There must be a word for how it feels to remember something for the first time—not the initial rush of feeling, which stands alone, but the surge of nostalgia upon encountering its referents. I don’t mean the first time you ever experience a thing but the first sight of its long tail, which always comes back to curl around, surprising you in an ellipse of emotion.
With the rest of the Northern Hemisphere, I guess, my daylight hours are steadily shortening. The nights are deep blue, the mornings cool as silk. The leaves are crisping in the trees. Walking through Manhattan, where I lately find myself, I’m reminded of why I came here and why I stay. It surges through me, jolts my body, sudden as lust. What touches it: the precise temperature of the air lying like a blanket on my skin, the subway station I used to get off at every morning, back when I worked in an office and had long hair. The smell of the brand of cigarettes my ex-boyfriend smoked. How he’d push my window open after we fucked, then the screen, resting his elbow on the sill to tap the ash. The cool air making the hairs on his arm stand on end.
I have trouble distinguishing past from present—my therapist says it’s because we exist at all times, all the time. Lately it coats everywhere I go. The sense I’ve been here before, whatever here means—a city, a museum, a feeling.
Some New York City sidewalks sparkle, it’s because there’s mica in the pavement. I remember the first time I noticed, it wasn’t here, but now I think of the ground as a kind of patina, all my places marked by memory, like fingerprints upon glass. Like the restaurant where I went with Dmitri the first time we ever fucked. We never dated, but I always made him come out to Crown Heights where I used to live. Later that night we had sex in my cold bed, it was winter by then, and I was curled in a tight, awkward position, his hands wrapped around my ankles, my knees against my chest. The first time he entered me I cried. I don’t recognize the me who did that, it seems as though she must have been too vulnerable to survive.
This weekend I learned from my friend Tracy that the word for the contrail of scent we leave behind is sillage. I imagine the same thing happens with memory. If I let myself, I get lost in a tangle of referents, everyone I’ve ever touched. There is a list of the names of all the people I’ve slept with, on my phone, in my Notes. The first time Chris and I ever fought in public, it was on the steps of a building in Soho, he was chain-smoking Marlboros. We had gone to the Drawing Center and pointedly ignored each other. In the basement, giant blue Sennelier pastels, pastels the size of children. The sight of them made me laugh.

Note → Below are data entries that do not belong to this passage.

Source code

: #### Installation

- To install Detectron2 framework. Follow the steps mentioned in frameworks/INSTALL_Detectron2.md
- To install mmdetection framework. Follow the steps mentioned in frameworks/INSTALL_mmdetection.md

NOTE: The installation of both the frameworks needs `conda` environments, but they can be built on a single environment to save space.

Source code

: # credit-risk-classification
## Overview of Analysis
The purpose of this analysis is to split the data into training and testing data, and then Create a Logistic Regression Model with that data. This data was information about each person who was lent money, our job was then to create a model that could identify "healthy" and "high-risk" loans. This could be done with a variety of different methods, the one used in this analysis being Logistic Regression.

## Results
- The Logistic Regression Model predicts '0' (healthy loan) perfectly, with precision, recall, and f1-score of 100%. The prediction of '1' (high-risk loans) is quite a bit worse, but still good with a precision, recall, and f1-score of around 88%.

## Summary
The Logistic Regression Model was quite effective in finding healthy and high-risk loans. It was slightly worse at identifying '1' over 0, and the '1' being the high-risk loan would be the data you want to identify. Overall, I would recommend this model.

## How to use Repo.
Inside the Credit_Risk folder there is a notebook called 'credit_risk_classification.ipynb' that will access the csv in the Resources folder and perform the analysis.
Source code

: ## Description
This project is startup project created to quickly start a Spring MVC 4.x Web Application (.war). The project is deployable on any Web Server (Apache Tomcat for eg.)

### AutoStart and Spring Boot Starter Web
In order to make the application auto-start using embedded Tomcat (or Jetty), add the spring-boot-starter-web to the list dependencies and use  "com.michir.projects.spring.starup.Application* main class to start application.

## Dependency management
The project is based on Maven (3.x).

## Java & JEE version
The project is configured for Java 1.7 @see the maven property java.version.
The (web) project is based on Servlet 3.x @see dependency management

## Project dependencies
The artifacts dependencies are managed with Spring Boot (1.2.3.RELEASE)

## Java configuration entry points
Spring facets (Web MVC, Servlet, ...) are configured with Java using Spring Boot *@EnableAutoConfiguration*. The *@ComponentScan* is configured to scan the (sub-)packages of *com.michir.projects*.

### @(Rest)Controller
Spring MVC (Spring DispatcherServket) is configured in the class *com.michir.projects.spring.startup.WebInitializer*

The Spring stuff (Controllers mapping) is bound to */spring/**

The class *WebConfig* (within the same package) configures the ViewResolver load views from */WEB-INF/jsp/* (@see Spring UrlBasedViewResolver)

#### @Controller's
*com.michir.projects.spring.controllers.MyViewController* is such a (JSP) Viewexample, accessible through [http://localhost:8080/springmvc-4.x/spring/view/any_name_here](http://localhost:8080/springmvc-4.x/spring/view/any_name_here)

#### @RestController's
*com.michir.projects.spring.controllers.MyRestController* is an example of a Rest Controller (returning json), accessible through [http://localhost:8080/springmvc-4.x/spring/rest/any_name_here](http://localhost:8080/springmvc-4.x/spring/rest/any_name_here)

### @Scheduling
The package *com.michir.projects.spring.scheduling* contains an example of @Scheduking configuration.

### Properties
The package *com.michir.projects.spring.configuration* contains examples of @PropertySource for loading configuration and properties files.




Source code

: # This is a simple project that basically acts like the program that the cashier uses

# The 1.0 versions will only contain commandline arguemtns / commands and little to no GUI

In Vermont, lying next to Chris on the couch in the yurt that seems much farther away than the few months it’s been, I said: “When I’m around you it feels like a light’s turned on in a room inside me again.” Again, again: I’m interested in this, its repetition, how an old feeling feels suddenly new. It seems we shouldn’t forget, and in forgetting there’s an echo of remembering.
But that’s why we do this, right? That’s why we get on our knees, that’s why we do it, my hand pinned behind my back, and you—let me use second person here, let me address all my lovers, wherever they may be—inside me, moving, so deep, with a sweetness that seems unbearable.